Leipzig. Eine Bewährungsprobe für den Ministerpräsidenten: Stanislaw Tillich kämpft in Sachsen erstmals als Spitzenkandidat für die CDU. Der 50-Jährige hatte die Macht erst im Mai 2008 übernommen - und warnt: "Die CDU habe ,keine Abo auf die Macht'."
Stanislaw Tillich ist ein Mann der Harmonie. Und so sieht man ihn auf den Wahlplakaten mal freundlich lächelnd, mal interessiert zuhörend. Der sächsische Ministerpräsident ist das Zugpferd der CDU zur Landtagswahl in anderthalb Wochen und soll seiner Partei die Regierungsmehrheit sichern. Für den 50-Jährigen, der das Ministerpräsidentenamt erst im Mai 2008 übernommen hatte, ist die Wahl zugleich die erste große Bewährungsprobe.
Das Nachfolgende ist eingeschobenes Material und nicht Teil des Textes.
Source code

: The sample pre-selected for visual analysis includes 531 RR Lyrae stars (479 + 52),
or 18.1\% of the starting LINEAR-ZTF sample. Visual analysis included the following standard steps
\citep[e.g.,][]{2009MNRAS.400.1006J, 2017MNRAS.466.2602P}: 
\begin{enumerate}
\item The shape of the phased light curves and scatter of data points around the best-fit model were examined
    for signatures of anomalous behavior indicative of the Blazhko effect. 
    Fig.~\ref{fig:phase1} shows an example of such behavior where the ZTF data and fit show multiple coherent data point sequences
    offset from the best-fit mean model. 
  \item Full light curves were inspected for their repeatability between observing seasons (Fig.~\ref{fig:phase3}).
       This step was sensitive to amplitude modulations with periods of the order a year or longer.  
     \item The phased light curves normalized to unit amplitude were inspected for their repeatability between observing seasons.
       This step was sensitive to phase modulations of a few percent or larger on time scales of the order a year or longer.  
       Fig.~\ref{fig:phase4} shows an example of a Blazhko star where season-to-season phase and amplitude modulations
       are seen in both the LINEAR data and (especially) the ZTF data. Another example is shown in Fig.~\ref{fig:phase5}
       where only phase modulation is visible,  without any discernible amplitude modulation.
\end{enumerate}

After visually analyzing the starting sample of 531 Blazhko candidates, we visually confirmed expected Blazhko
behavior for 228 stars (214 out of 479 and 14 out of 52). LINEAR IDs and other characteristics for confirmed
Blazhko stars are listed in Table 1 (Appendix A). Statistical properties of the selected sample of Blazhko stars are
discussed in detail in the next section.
Die CDU hat den Wahlkampf voll und ganz auf Tillich zugeschnitten und setzt dabei vor allem auf dessen ostdeutsche Herkunft. Denn anders als seine Amtsvorgänger und Parteikollegen Kurt Biedenkopf und Georg Milbradt ist Tillich kein Westimport. Und noch eines unterscheidet Tillich von seinen Vorgängern in der Staatskanzlei. Der charmante Sorbe sucht nicht unbedingt den großen Auftritt und erledigt seine Amtsgeschäfte weitgehend geräuschlos.
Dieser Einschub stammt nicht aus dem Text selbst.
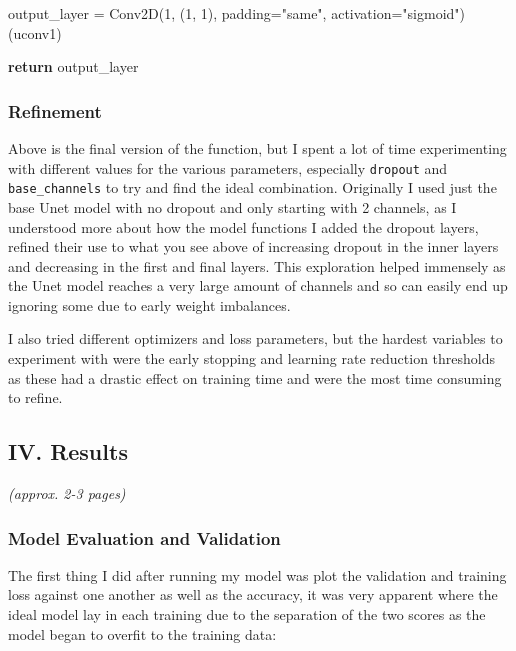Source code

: \documentclass[11pt]{article}
\newenvironment{Shaded}{}{}
\newcommand{\DecValTok}[1]{\textcolor[rgb]{0.25,0.63,0.44}{{#1}}}
\newcommand{\StringTok}[1]{\textcolor[rgb]{0.25,0.44,0.63}{{#1}}}
\newcommand{\NormalTok}[1]{{#1}}
\newcommand{\ControlFlowTok}[1]{\textcolor[rgb]{0.00,0.44,0.13}{\textbf{{#1}}}}
\newcommand{\OperatorTok}[1]{\textcolor[rgb]{0.40,0.40,0.40}{{#1}}}
\begin{document}
\begin{Shaded}
\begin{Highlighting}[]
\NormalTok{    output_layer }\OperatorTok{=}\NormalTok{ Conv2D(}\DecValTok{1}\NormalTok{, (}\DecValTok{1}\NormalTok{, }\DecValTok{1}\NormalTok{), padding}\OperatorTok{=}\StringTok{"same"}\NormalTok{, activation}\OperatorTok{=}\StringTok{"sigmoid"}\NormalTok{)(uconv1)}

    \ControlFlowTok{return}\NormalTok{ output_layer}
\end{Highlighting}
\end{Shaded}

\subsubsection{Refinement}\label{refinement}

Above is the final version of the function, but I spent a lot of time
experimenting with different values for the various parameters,
especially \texttt{dropout} and \texttt{base\_channels} to try and find
the ideal combination. Originally I used just the base Unet model with
no dropout and only starting with 2 channels, as I understood more about
how the model functions I added the dropout layers, refined their use to
what you see above of increasing dropout in the inner layers and
decreasing in the first and final layers. This exploration helped
immensely as the Unet model reaches a very large amount of channels and
so can easily end up ignoring some due to early weight imbalances.

I also tried different optimizers and loss parameters, but the hardest
variables to experiment with were the early stopping and learning rate
reduction thresholds as these had a drastic effect on training time and
were the most time consuming to refine.

\subsection{IV. Results}\label{iv.-results}

\emph{(approx. 2-3 pages)}

\subsubsection{Model Evaluation and
Validation}\label{model-evaluation-and-validation}

The first thing I did after running my model was plot the validation and
training loss against one another as well as the accuracy, it was very
apparent where the ideal model lay in each training due to the
separation of the two scores as the model began to overfit to the
training data:
\end{document}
Wegen DDR-Vergangenheit im Rampenlicht
In den vergangenen Monaten stand Tillich dennoch ungewollt wegen seiner DDR-Vergangenheit im Rampenlicht. Gerade ein halbes Jahr im Amt, geriet der CDU-Politiker Ende 2008 wegen seiner Funktion als stellvertretender Vorsitzender des Rates des Kreises Kamenz in die Kritik, wo er im Wendejahr als Mitglied der DDR-Blockpartei zuständig für Handel und Versorgung war. Strittig war, ob er bei seinem Eintritt in die sächsische Landesregierung einen Fragebogen zu seiner DDR-Vergangenheit und zu dienstlichen Kontakten mit der Stasi korrekt ausgefüllt hat. Er habe sich nichts vorzuwerfen, meinte Tillich, räumte aber ein, dass seine damalige Funktion in der DDR-Verwaltung kein Ruhmesblatt gewesen sei.
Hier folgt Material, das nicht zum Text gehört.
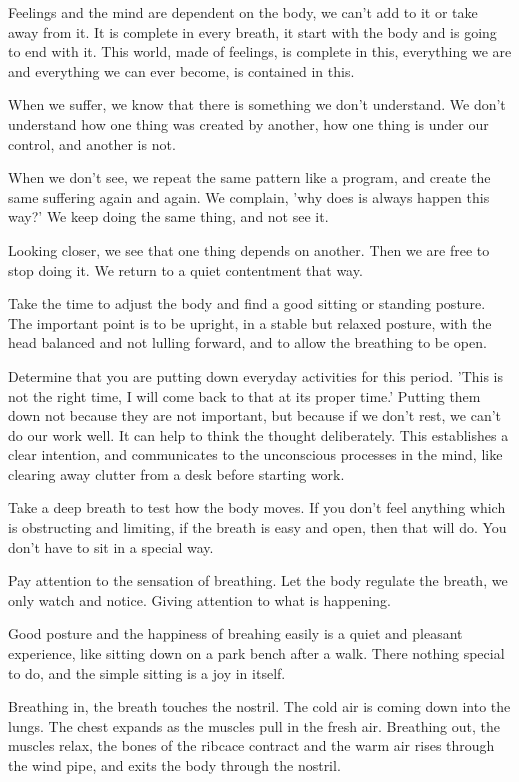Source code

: Feelings and the mind are dependent on the body, we can't add to it or
take away from it. It is complete in every breath, it start with the
body and is going to end with it. This world, made of feelings, is
complete in this, everything we are and everything we can ever become,
is contained in this.

When we suffer, we know that there is something we don't understand. We
don't understand how one thing was created by another, how one thing is
under our control, and another is not.

When we don't see, we repeat the same pattern like a program, and create
the same suffering again and again. We complain, 'why does is always
happen this way?' We keep doing the same thing, and not see it.

Looking closer, we see that one thing depends on another. Then we are
free to stop doing it. We return to a quiet contentment that way.

Take the time to adjust the body and find a good sitting or standing
posture. The important point is to be upright, in a stable but relaxed
posture, with the head balanced and not lulling forward, and to allow
the breathing to be open.

Determine that you are putting down everyday activities for this period.
'This is not the right time, I will come back to that at its proper
time.' Putting them down not because they are not important, but because
if we don't rest, we can't do our work well. It can help to think the
thought deliberately. This establishes a clear intention, and
communicates to the unconscious processes in the mind, like clearing
away clutter from a desk before starting work.

Take a deep breath to test how the body moves. If you don't feel
anything which is obstructing and limiting, if the breath is easy and
open, then that will do. You don't have to sit in a special way.

Pay attention to the sensation of breathing. Let the body regulate the
breath, we only watch and notice. Giving attention to what is happening.

Good posture and the happiness of breahing easily is a quiet and
pleasant experience, like sitting down on a park bench after a walk.
There nothing special to do, and the simple sitting is a joy in itself.

Breathing in, the breath touches the nostril. The cold air is coming
down into the lungs. The chest expands as the muscles pull in the fresh
air. Breathing out, the muscles relax, the bones of the ribcace contract
and the warm air rises through the wind pipe, and exits the body through
the nostril.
Inzwischen hat sich die Debatte beruhigt, aber ein Makel wird wohl haften bleiben an seiner politischen Karriere, die Tillich in den vergangenen Jahren in rasantem Tempo immer höher trieb. Erst wurde er 1990 Mitglied der ersten frei gewählten DDR-Volkskammer, wechselte dann ins EU-Parlament nach Brüssel, bevor es zurück nach Sachsen ging. Seit 1999 gehört der Diplomingenieur für Getriebetechnik der sächsischen Regierung an, zunächst unter Biedenkopf als Minister für Europaangelegenheiten.
"Kein Abo auf die Macht"
Unter dessen Nachfolger Milbradt wechselte Tillich 2002 an die Spitze der Staatskanzlei, nach der Wahl 2004 wurde er Umweltminister und kümmerte sich vor allem um den Ausbau des Hochwasserschutzes nach der Elbeflut von 2002. Im September 2007 dann sprang Tillich für Finanzminister Horst Metz (CDU) ein, der wegen der Affäre um die Sachsen LB zurückgetreten war. Nur acht Monate später wechselte Tillich erneut den Job, nachdem auch Milbradt die Sachsen LB zum Verhängnis wurde. Mit Tillich kehrte in der Landespolitik wieder Ruhe ein. Die CDU habe «keine Abo auf die Macht», warnte der 50-Jährige, dem Höhenflüge fremd sind.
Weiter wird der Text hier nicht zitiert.